Reynesoceras Temporal range: Pliensbachian PreꞒ Ꞓ O S D C P T J K Pg N

Scientific classification
- Kingdom: Animalia
- Phylum: Mollusca
- Class: Cephalopoda
- Subclass: †Ammonoidea
- Order: †Ammonitida
- Family: †Dactylioceratidae
- Subfamily: †Dactylioceratinae
- Genus: †Reynesoceras Spath, 1936
- Type species: Ammonites ragazzonii Hauer, 1861
- Species: R. ragazzonii Hauer, 1861; R. angulosum Wiedenmayer, 1980; R. morosum Bettoni, 1900; R. subanguinum Meneghini, 1875; R. acanthoides Reynès, 1868; R. ausonicum Fucini, 1900; R. dumortieri Del Campana, 1900; R. medolense Hauer, 1861; R. striatum Del Campana, 1900;
- Synonyms: Aveyroniceras Pinna & Levi-Setti, 1971;

= Reynesoceras =

Extinct genus of ammonites

Reynesoceras is genus of ammonites that lived during the upper Pliensbachian stage of early Jurassic.
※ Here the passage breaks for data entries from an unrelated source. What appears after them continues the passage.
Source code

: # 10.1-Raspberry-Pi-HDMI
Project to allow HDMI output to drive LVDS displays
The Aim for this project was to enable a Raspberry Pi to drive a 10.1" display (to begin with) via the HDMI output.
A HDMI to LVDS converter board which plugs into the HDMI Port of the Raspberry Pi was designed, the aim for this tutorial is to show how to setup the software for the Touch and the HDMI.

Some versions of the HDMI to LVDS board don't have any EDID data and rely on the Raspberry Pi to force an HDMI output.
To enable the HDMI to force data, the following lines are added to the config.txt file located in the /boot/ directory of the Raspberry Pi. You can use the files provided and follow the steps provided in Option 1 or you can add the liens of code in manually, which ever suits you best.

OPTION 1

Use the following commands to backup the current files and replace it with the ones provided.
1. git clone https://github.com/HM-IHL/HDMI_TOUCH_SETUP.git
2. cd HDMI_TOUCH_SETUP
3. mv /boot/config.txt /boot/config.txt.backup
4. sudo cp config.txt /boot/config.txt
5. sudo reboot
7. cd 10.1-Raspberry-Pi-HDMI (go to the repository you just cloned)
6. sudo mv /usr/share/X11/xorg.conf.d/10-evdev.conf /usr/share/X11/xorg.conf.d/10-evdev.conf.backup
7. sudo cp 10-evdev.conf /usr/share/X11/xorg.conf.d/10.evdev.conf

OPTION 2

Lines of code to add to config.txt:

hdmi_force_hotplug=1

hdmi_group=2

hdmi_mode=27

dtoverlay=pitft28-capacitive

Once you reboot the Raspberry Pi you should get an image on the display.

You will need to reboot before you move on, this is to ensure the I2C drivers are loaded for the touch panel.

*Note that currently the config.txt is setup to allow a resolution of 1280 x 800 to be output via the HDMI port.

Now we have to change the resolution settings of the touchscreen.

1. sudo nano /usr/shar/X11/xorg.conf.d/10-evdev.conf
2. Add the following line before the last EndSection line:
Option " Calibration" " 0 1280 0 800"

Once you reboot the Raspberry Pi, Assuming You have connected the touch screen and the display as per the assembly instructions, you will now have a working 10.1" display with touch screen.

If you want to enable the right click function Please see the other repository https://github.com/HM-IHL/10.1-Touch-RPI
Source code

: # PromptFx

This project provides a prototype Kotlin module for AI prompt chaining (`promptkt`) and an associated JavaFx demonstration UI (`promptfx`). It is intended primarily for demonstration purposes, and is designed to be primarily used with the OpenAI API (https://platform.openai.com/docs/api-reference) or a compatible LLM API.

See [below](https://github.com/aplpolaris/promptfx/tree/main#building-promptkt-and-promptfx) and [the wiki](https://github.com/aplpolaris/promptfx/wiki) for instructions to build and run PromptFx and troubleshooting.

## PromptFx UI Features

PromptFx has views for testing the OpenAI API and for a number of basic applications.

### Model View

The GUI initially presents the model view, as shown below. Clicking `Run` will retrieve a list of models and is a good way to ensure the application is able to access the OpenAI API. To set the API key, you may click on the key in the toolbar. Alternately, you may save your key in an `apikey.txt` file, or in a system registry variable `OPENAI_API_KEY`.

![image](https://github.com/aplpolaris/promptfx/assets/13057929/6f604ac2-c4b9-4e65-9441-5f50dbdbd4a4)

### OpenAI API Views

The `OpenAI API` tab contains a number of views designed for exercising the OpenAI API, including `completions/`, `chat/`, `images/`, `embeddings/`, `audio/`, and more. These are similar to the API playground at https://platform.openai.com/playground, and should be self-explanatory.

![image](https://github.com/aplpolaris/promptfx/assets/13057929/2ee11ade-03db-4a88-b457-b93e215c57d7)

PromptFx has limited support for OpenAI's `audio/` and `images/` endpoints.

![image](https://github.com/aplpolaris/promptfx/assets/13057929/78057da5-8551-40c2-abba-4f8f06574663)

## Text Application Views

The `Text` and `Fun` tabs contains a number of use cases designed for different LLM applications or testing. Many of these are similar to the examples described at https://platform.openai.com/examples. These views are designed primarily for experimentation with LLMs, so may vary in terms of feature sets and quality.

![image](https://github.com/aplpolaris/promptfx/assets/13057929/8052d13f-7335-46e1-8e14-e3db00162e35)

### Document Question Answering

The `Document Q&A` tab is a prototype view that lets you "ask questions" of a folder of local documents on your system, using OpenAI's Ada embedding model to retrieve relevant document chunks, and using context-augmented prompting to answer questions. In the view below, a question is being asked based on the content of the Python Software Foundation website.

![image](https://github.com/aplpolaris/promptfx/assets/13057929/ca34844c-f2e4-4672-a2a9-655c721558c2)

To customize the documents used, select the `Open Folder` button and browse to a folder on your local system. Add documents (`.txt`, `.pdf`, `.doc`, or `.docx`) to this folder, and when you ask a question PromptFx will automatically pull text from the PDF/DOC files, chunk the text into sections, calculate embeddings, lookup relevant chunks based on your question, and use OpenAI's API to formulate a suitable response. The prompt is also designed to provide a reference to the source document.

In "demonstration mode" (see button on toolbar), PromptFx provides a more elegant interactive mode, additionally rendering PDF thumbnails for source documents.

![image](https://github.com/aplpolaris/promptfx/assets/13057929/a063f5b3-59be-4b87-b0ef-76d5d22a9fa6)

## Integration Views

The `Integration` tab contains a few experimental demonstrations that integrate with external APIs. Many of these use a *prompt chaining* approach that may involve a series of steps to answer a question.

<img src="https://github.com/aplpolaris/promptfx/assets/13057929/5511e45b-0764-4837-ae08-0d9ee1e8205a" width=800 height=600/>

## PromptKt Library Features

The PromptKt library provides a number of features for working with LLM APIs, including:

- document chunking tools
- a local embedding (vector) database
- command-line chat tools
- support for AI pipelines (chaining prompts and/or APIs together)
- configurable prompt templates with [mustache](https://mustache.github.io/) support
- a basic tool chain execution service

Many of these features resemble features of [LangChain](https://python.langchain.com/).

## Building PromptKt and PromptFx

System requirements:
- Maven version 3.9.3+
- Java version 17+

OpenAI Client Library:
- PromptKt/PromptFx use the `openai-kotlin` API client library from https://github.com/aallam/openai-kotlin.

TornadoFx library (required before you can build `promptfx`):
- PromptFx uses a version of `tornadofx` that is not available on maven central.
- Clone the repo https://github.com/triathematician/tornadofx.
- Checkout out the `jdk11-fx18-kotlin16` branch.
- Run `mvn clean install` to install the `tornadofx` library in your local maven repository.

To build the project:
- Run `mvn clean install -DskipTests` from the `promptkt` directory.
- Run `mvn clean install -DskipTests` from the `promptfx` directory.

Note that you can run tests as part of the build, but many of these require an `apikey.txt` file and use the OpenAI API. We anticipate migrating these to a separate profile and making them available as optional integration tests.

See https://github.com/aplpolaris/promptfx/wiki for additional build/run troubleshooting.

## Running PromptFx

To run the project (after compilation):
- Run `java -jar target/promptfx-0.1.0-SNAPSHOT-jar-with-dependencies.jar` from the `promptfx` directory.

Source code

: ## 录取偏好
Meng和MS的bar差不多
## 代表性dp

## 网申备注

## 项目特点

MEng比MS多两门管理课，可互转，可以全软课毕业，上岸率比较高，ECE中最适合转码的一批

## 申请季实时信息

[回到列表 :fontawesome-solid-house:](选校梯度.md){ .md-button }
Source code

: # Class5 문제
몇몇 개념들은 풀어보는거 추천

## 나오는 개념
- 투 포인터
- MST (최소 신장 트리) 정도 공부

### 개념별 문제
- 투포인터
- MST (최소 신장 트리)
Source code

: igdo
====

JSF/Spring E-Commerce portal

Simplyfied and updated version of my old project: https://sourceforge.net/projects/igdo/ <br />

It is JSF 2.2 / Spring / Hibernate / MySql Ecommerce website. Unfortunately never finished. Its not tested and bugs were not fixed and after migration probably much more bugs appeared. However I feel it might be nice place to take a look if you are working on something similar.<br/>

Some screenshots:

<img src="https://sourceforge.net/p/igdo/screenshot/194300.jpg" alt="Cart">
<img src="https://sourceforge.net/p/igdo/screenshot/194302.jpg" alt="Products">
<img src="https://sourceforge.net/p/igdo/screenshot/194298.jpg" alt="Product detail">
It has evolved from Prodactylioceras, or Cetonoceras. Dactylioceras (Eodactylites) has probably evolved from this genus. Aveyroniceras is a name for macroconchs of this genus. Their fossils were found in Europe, northern Africa, Asia, North America and South America.

==Description==
Ammonites of this genus had shells with depressed whorl section and single, coarse ribs. Ribs are crossing venter, but there is no bifurcation, which is often present on other genera belonging to Dactylioceratidae. Also, there are no tubercules, which is a thing that differs them from Tokurites.